*** Records ***

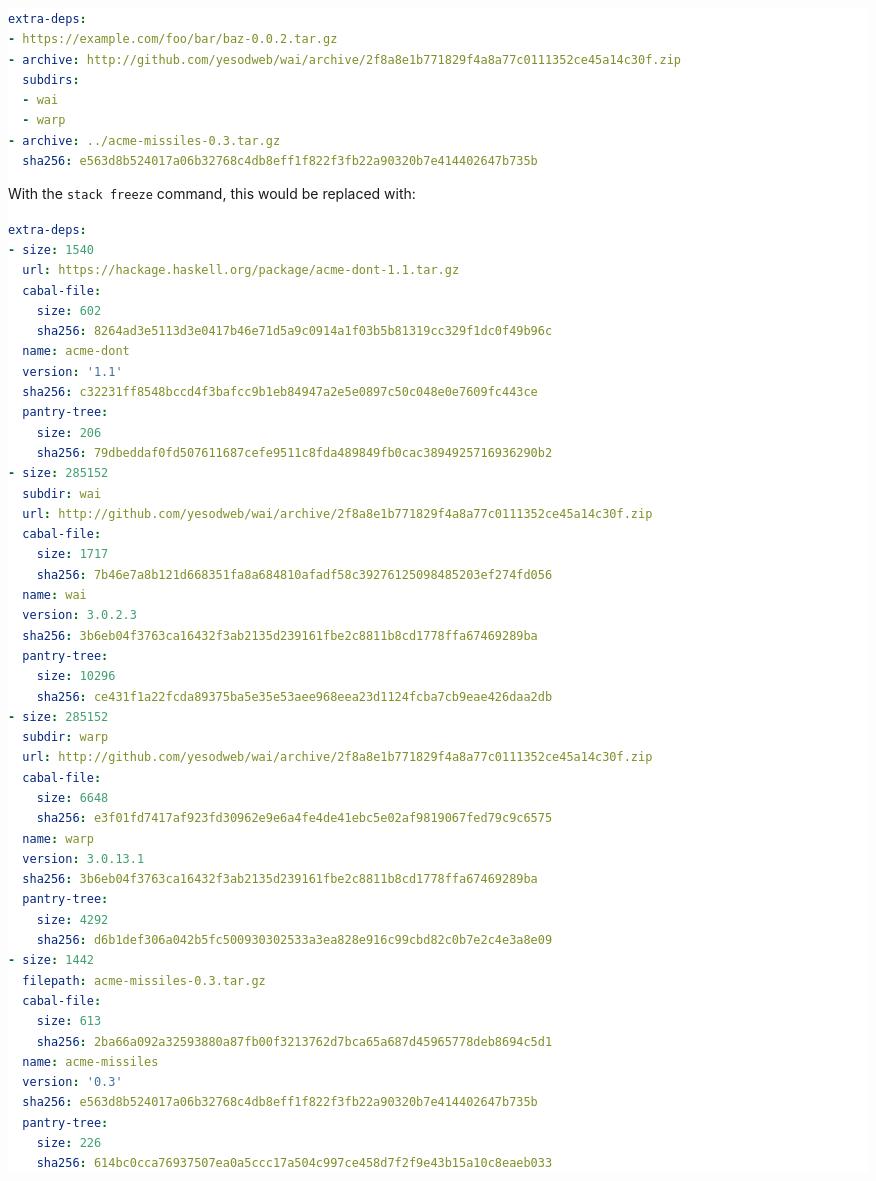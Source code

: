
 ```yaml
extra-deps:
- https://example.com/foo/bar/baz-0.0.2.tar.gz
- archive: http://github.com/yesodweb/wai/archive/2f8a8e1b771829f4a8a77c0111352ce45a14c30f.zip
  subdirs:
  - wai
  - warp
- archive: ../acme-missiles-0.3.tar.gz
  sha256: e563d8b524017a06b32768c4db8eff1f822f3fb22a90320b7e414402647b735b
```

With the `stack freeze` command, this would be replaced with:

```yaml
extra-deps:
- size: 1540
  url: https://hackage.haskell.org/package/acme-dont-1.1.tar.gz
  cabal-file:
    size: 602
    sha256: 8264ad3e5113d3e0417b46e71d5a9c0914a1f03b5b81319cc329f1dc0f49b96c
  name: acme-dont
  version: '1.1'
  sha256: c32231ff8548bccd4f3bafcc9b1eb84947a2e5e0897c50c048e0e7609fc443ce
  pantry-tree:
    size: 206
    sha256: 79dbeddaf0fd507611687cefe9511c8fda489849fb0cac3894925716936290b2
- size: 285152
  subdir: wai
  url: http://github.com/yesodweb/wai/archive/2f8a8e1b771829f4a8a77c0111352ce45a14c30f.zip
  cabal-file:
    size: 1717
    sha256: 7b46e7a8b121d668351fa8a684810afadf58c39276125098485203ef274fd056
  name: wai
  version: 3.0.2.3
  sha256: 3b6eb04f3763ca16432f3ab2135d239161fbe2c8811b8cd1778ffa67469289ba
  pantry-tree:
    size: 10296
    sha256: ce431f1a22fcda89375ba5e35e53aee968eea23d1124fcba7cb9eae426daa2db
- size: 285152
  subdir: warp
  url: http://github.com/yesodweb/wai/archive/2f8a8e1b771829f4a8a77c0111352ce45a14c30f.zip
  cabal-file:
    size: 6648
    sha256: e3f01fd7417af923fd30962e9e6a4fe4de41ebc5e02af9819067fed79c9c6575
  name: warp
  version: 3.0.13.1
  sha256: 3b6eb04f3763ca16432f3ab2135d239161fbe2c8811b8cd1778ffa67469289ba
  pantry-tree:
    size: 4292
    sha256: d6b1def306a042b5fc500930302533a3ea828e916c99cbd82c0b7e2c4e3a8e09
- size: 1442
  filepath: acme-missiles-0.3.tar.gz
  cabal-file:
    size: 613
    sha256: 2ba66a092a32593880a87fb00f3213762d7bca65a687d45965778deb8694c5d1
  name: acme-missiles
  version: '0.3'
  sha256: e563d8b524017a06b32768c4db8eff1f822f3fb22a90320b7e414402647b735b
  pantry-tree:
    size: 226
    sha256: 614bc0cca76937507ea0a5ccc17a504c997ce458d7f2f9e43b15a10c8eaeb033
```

*** End of Records ***

▶ _Exercise directions_
Go through the listing and say how many lines contain the string "archive", offering only the number.

▶ _Task response_
4